Wünsch dir alle Gute
Claudia

06.11.2008 16:07 • #2



Schock durch Angst? *triggerwarnung*

x 3


Ja. Placeboeffekt und Reinsteigerei..

Es gab mal einen Vesuch an einem zum Tode verurteilten. Er sollte hingerichtet werden, indem man ihm die Pulsadern aufschnitt. Man schnitt sie nicht auf, man ritzte nur mit einem Messerchen, sodass er dachte es ist soweit, dann liess man lauwarmes Wasser auf die Handgelenke träufeln.....der Mann starb.



Im Übrigen finde ich es nicht grade gut, dass Du mit Deiner Ansage hier jetzt alle Leute heiß machst und noch ängstlicher machst, als sie es nicht eh schon sind.. War eher kontraproduktiv..

06.11.2008 16:09 • #3


Claudi, danke schonmal fürs schnelle Mutmachen. Ja ich hoffe auch so sehr dass wir Paniker durchgescheckt genug sind - mensch der arme Kerl!
(trotzdem hab ich so Schiß..dabei ist es nur zur Kontrolle)

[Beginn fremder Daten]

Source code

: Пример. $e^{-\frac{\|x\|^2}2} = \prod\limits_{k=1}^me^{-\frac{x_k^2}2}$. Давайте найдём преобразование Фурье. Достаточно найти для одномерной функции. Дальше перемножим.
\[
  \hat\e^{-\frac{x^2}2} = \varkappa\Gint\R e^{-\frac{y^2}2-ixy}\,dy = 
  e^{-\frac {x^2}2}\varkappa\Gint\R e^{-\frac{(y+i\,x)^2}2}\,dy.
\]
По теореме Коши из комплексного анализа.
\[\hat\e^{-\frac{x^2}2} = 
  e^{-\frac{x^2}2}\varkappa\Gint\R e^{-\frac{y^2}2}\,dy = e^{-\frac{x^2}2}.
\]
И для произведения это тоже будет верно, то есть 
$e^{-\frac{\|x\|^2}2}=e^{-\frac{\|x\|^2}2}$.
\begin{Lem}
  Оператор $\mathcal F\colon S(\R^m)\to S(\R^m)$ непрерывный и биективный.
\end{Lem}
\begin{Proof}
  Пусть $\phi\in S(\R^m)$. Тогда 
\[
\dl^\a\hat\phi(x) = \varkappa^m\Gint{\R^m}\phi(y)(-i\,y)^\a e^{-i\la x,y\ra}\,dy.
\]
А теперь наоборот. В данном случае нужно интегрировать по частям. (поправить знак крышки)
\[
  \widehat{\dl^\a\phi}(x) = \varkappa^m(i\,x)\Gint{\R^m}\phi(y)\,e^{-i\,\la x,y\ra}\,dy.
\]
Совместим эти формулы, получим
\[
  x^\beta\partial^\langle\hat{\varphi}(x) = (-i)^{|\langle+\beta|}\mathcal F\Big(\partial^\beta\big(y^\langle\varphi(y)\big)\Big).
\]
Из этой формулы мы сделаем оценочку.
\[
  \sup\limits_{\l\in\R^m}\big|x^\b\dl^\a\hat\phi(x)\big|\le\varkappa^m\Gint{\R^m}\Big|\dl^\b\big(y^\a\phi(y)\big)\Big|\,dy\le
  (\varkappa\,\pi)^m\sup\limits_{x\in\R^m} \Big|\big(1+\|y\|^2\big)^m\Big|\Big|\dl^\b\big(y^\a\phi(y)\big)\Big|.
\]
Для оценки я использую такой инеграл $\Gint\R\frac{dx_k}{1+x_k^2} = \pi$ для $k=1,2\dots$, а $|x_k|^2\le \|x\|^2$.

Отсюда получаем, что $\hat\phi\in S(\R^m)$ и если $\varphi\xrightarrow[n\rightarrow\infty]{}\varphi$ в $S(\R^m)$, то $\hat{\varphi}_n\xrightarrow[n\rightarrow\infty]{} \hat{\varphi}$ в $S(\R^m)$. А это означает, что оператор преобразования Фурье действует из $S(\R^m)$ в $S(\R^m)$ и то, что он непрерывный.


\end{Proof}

edit: ich will keinem angst machen, ich HAB angst wie hacke.

naja und ich frage mich wo bitte ist der unterschied zwischen gefährlichem placeboeffekt wie Du es nennst und ungefährlicher panik? ich hätte es gern erklärt bekommen!

es tut mir leid wenn es als bösartig/kontra rüberkam, löscht es oder ich mach

06.11.2008 16:10 • #4


Ich hab mich dort mal so reingesteigert, daß ich einen Puls von 160 hatte. War ich aber wirklich selbst schuld daran....im Stuhl wird es dann besser. Also, keine Angst...kann dir nichts passieren
Sportler haben oft einen Puls von 200

06.11.2008 16:13 • #5


Die Chance das du tot vom Zahnarzthocker kommst ist genauso groß, wie die Chance das dir in der U-Bahn ein Schwein auf den Schuh kakt.LG
Immer schön weiter googeln vom Arztbesuch, das hilft

06.11.2008 16:14 • #6


Ne quatsch, so wars nicht gemeint!

Nur grade wenn man selber so sensibel ist, sollte man vielleicht nachdenken, ob man seinesgleichen eine Solche Schlagzeile entgegenbringt oder es eben seinlässt.. Nur als kleiner Denkanstoß


Nun der Placeboeffekt ist ja bekannt.. Und man kann sich halt eben nicht nur die positiven Effekte der Heilung suggestieren sondern eben auch das Negative.. Es liegt aber alles in DEINEM Kopf ob das passiert oder nicht.. Also denke Dir lieber "Alles ist gut" als "Ich sterbe ich sterbe"

06.11.2008 16:18 • #7


Hehe, genau die Angst hab ich immer im Kino wenn ein spannender Film läuft.
Mir ist dann immer so komisch - ich denke von der Aufregung her - das kenn ich nicht und das macht mir dann Angst.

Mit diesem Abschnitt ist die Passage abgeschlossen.